House Republicans have used every tactic at their disposal to make the deficit the highest national priority, pioneering the use of economic brinksmanship in the 2011 debt-ceiling fight when they nearly drove the nation to default. The resolution of that crisis was to delay hard decisions until now.
Obama and Senate Democrats think they have the upper hand in talks and are calling the Republicans’ bluff, setting economic leaders on edge.
The high-stakes battles with such a potentially big impact on the nation’s economy are something new and appear to alienate Americans who want compromise, said Sarah Binder, an expert on Congress at the Brookings Institution, a centrist think tank.

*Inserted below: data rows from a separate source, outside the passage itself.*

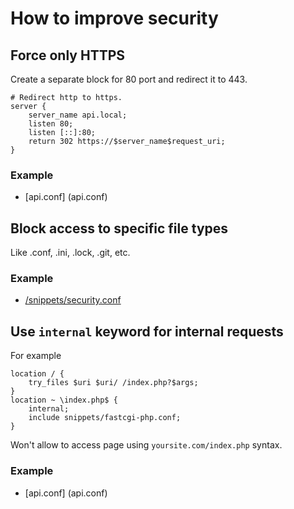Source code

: # How to improve security

## Force only HTTPS
Create a separate block for 80 port and redirect it to 443.

```
# Redirect http to https.
server {
    server_name api.local;
    listen 80;
    listen [::]:80;
    return 302 https://$server_name$request_uri;
}
```

### Example
* [api.conf] (api.conf)

## Block access to specific file types
Like .conf, .ini, .lock, .git, etc.

### Example
* [/snippets/security.conf](/snippets/security.conf)

## Use `internal` keyword for internal requests
For example
```
location / {
	try_files $uri $uri/ /index.php?$args;
}
location ~ \index.php$ {
	internal;
	include snippets/fastcgi-php.conf;
}
```
Won't allow to access page using `yoursite.com/index.php` syntax.

### Example
* [api.conf] (api.conf)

“This idea of brinksmanship is the story that will get told about this Congress,’’ she said. “There has not been this effort before to take do-or-die bills hostage. Aggressively taking bills hostage and threatening default is a novel technique, and that does not bode well for approval ratings.’’
House Republicans have received much of the blame for the the 2011 debt-ceiling crisis, as well as not compromising on taxes and for blocking safety-net spending programs Obama pushed to spark the economy.
Conservatives point to a slew of House-approved initiatives that were blocked by Democrats, including a repeal of Obama’s landmark health-care insurance expansion and the conservative budgets produced by Representative Paul Ryan, the chairman of the House Budget Committee and the 2012 vice-presidential nominee. House Republicans also passed rollbacks on workplace and environmental regulations. It all died in the Senate.
But Democrats have the White House, and that helps them drive the narrative. With Obama’s relentless focus on raising tax rates on people in the top two income-tax brackets, said Doane, of the Heritage Foundation, the president is pursuing an agenda that has a big political impact but not a major impact on the deficit.
The “adherence to these top two rates makes it seem that it is more about the politics of the situation,’’ she said. “You have so much political atmosphere going on, that creates a much more strategic, tactical battle than it does a policy battle.’’
To end the showdown, Doane said, both sides will have to “hold hands and jump together’’ to embrace policies that are unpopular with their constituencies — revenue increases for the GOP, entitlement changes for the Democrats.
If they don’t work it out by Jan. 1, America will be taking a leap of another kind.